I think for a hold/stay strategy it's of minimal effect.

[austin-dern.livejournal.com]

And it's probably not so easy to get a feel for the wheel. If it were then Pat Sajak's Final Spin on Wheel of Fortune would never hit anything but $5,000 (for the most exciting shows) or $250 (for the most economical shows).

So what you have, really, is a case where the first spin produces a uniform distribution, and the second spin a Gaussian distribution centered on $1.05, and contestants have a mandatory second spin if they're behind the current leader and a voluntary spin if they're above the current leader; in practice, I think they stop spinning once they've got $0.70 (but haven't really tested this) ... maybe it could be written as algorithm after all.

[chefmongoose.livejournal.com]

The First contestant's stop value would have to be higher than the second contestant's, though; He has to not be outspun by both the second and third contestants.

The second contestant, the link upthread gives the correct strategy; if he/she spins and beats the first contestant on the first spin, then spin again 55 cents, stay on 60 cents or higher.

The third contestant has no real choices, given that if he/she achieves the lead, he/she won't want to spin again under just about any circumstance.

[austin-dern.livejournal.com]

Oh, there's a wealth of conditional probability problems to be gotten from this. You could probably do a whole exam's worth of probability questions based just on the Showcase Showdown.
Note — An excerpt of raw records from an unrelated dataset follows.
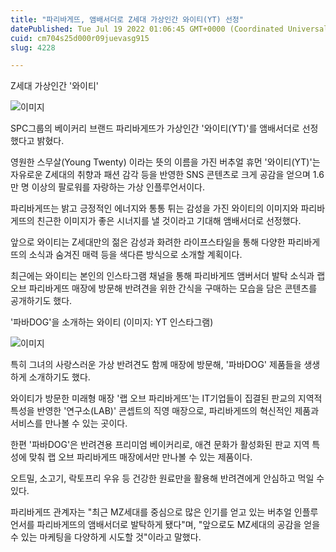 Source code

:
 ```yaml
---
title: "파리바게뜨, 앰배서더로 Z세대 가상인간 와이티(YT) 선정"
datePublished: Tue Jul 19 2022 01:06:45 GMT+0000 (Coordinated Universal Time)
cuid: cm704s25d000r09juevasg915
slug: 4228

---
```



Z세대 가상인간 '와이티'

![이미지](https://cdn.hashnode.com/res/hashnode/image/upload/v1739257109737/5f02ed7a-56b9-4dea-a705-ce32c413df7c.jpeg)

SPC그룹의 베이커리 브랜드 파리바게뜨가 가상인간 '와이티(YT)'를 앰배서더로 선정했다고 밝혔다.

영원한 스무살(Young Twenty) 이라는 뜻의 이름을 가진 버추얼 휴먼 '와이티(YT)'는 자유로운 Z세대의 취향과 패션 감각 등을 반영한 SNS 콘텐츠로 크게 공감을 얻으며 1.6만 명 이상의 팔로워를 자랑하는 가상 인플루언서이다.

파리바게뜨는 밝고 긍정적인 에너지와 통통 튀는 감성을 가진 와이티의 이미지와 파리바게뜨의 친근한 이미지가 좋은 시너지를 낼 것이라고 기대해 앰배서더로 선정했다.

앞으로 와이티는 Z세대만의 젊은 감성과 화려한 라이프스타일을 통해 다양한 파리바게뜨의 소식과 숨겨진 매력 등을 색다른 방식으로 소개할 계획이다.

최근에는 와이티는 본인의 인스타그램 채널을 통해 파리바게뜨 앰버서더 발탁 소식과 랩 오브 파리바게뜨 매장에 방문해 반려견을 위한 간식을 구매하는 모습을 담은 콘텐츠를 공개하기도 했다.

'파바DOG'을 소개하는 와이티 (이미지: YT 인스타그램)

![이미지](https://cdn.hashnode.com/res/hashnode/image/upload/v1739257112294/b0491cd6-58a0-4be3-a199-e790a24acd91.png)

특히 그녀의 사랑스러운 가상 반려견도 함께 매장에 방문해, '파바DOG' 제품들을 생생하게 소개하기도 했다.

와이티가 방문한 미래형 매장 '랩 오브 파리바게뜨'는 IT기업들이 집결된 판교의 지역적 특성을 반영한 '연구소(LAB)' 콘셉트의 직영 매장으로, 파리바게뜨의 혁신적인 제품과 서비스를 만나볼 수 있는 곳이다.

한편 '파바DOG'은 반려견용 프리미엄 베이커리로, 애견 문화가 활성화된 판교 지역 특성에 맞춰 랩 오브 파리바게뜨 매장에서만 만나볼 수 있는 제품이다.

오트밀, 소고기, 락토프리 우유 등 건강한 원료만을 활용해 반려견에게 안심하고 먹일 수 있다.

파리바게뜨 관계자는 "최근 MZ세대를 중심으로 많은 인기를 얻고 있는 버추얼 인플루언서를 파리바게뜨의 앰배서더로 발탁하게 됐다"며, "앞으로도 MZ세대의 공감을 얻을 수 있는 마케팅을 다양하게 시도할 것"이라고 말했다.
It's marvellous.

I'm convinced that there should be a most efficient possible algorithm for solving the Race Game --- where you have to match four prices to four prizes, and have 45 seconds to swap out any given only the information of how many prices you have right --- but I haven't worked it out.

[chefmongoose.livejournal.com]

Well, for that.. Let's assume you make your best possible guess, fairly promptly at the first You'll have either 0, 1, 2 or 4 (and win). The effective rate of switching that I've seen really gives you two possible 'resets'. Considering 4 is your desired state, you've got to figure out the best strategy for: 0, 1, and 2; then figure a second round possibility set of:

0->0 0->1 0->2
1->0 1->1 1->2
2->0 2->1 2->2

Also keeping in mind these aren't random numbers to determine. But yes, rather complex.

[austin-dern.livejournal.com]

The game's complicated in that there are three serial contestants and that they can have one or two spins. If everyone had to take two spins you could probably make do with a bell curve centered on $1.05, but someone spinning $0.95 the first spin is going to stop unless absolutely required.

I suspect the least awful approach may be just keeping track of each spin, which I'm not doing just yet.

[austin-dern.livejournal.com]

Ah, but that's the thing ... it's easy to say if you have 80 cents then the next contestant has a 20 percent chance of beating you on the next spin. But there being two spins ... And then on top of that there's the devious arrangement of coin values on the wheel: there are some patches which are all high values, some all low values, and quite a few great suspense-building pairs of a high and a low value.

I'm really impressed that the values are so well arranged considering the wheel arrangement appeared (with the axis facing the audience rather than parallel to the cameras, initially) in 1975, and they can't have had its arrangement modelled to heighten suspense. Maybe it could conceivably have been tested on computer but I doubt it. Whoever put the values in did a really good job of value placement.

[austin-dern.livejournal.com]

That is part of what makes this such an exciting question and I suspect one that really can't be handled except empirically. It's very much like blackjack, except that every possible number is infinitely replaceable, and yet there's a dependence for one spin on the prior. I've got exactly the wrong set of mathematical tools to model it correctly.